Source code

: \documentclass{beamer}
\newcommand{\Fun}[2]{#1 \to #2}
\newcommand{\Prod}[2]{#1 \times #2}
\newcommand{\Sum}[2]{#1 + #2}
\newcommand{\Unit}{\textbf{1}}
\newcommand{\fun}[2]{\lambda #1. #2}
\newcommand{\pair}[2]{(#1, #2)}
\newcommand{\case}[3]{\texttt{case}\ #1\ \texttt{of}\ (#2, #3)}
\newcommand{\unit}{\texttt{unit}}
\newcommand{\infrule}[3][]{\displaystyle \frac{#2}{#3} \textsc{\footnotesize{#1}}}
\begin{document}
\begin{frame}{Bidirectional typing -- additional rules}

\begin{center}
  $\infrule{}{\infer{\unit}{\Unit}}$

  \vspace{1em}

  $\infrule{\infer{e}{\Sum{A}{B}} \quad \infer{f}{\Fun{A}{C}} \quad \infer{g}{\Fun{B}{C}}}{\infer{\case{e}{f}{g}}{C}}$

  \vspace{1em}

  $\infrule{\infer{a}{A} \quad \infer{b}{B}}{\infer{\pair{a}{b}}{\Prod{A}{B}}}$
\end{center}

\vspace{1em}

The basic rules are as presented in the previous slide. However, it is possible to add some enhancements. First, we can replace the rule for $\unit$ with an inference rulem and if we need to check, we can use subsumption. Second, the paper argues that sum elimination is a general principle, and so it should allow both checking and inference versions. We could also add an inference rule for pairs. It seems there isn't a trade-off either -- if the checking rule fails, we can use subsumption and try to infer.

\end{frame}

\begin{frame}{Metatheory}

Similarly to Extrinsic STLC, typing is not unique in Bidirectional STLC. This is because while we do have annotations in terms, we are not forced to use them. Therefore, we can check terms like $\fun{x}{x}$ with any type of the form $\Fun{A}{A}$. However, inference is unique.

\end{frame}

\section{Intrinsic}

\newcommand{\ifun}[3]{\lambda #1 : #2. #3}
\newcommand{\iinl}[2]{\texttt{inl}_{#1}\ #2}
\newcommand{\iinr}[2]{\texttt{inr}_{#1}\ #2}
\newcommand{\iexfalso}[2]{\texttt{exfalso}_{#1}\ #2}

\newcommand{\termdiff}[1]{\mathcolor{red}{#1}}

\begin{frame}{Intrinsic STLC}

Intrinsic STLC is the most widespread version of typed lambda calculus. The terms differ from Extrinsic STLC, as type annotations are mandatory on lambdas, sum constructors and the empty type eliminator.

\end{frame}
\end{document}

☆ ☆ ☆ ☆ ☆

ACTION ITEM>
Transcribe all of the material above with complete accuracy.

ANSWER SPACE>
Source code

: \documentclass{beamer}
\newcommand{\Fun}[2]{#1 \to #2}
\newcommand{\Prod}[2]{#1 \times #2}
\newcommand{\Sum}[2]{#1 + #2}
\newcommand{\Unit}{\textbf{1}}
\newcommand{\fun}[2]{\lambda #1. #2}
\newcommand{\pair}[2]{(#1, #2)}
\newcommand{\case}[3]{\texttt{case}\ #1\ \texttt{of}\ (#2, #3)}
\newcommand{\unit}{\texttt{unit}}
\newcommand{\infrule}[3][]{\displaystyle \frac{#2}{#3} \textsc{\footnotesize{#1}}}
\begin{document}
\begin{frame}{Bidirectional typing -- additional rules}

\begin{center}
  $\infrule{}{\infer{\unit}{\Unit}}$

  \vspace{1em}

  $\infrule{\infer{e}{\Sum{A}{B}} \quad \infer{f}{\Fun{A}{C}} \quad \infer{g}{\Fun{B}{C}}}{\infer{\case{e}{f}{g}}{C}}$

  \vspace{1em}

  $\infrule{\infer{a}{A} \quad \infer{b}{B}}{\infer{\pair{a}{b}}{\Prod{A}{B}}}$
\end{center}

\vspace{1em}

The basic rules are as presented in the previous slide. However, it is possible to add some enhancements. First, we can replace the rule for $\unit$ with an inference rulem and if we need to check, we can use subsumption. Second, the paper argues that sum elimination is a general principle, and so it should allow both checking and inference versions. We could also add an inference rule for pairs. It seems there isn't a trade-off either -- if the checking rule fails, we can use subsumption and try to infer.

\end{frame}

\begin{frame}{Metatheory}

Similarly to Extrinsic STLC, typing is not unique in Bidirectional STLC. This is because while we do have annotations in terms, we are not forced to use them. Therefore, we can check terms like $\fun{x}{x}$ with any type of the form $\Fun{A}{A}$. However, inference is unique.

\end{frame}

\section{Intrinsic}

\newcommand{\ifun}[3]{\lambda #1 : #2. #3}
\newcommand{\iinl}[2]{\texttt{inl}_{#1}\ #2}
\newcommand{\iinr}[2]{\texttt{inr}_{#1}\ #2}
\newcommand{\iexfalso}[2]{\texttt{exfalso}_{#1}\ #2}

\newcommand{\termdiff}[1]{\mathcolor{red}{#1}}

\begin{frame}{Intrinsic STLC}

Intrinsic STLC is the most widespread version of typed lambda calculus. The terms differ from Extrinsic STLC, as type annotations are mandatory on lambdas, sum constructors and the empty type eliminator.

\end{frame}
\end{document}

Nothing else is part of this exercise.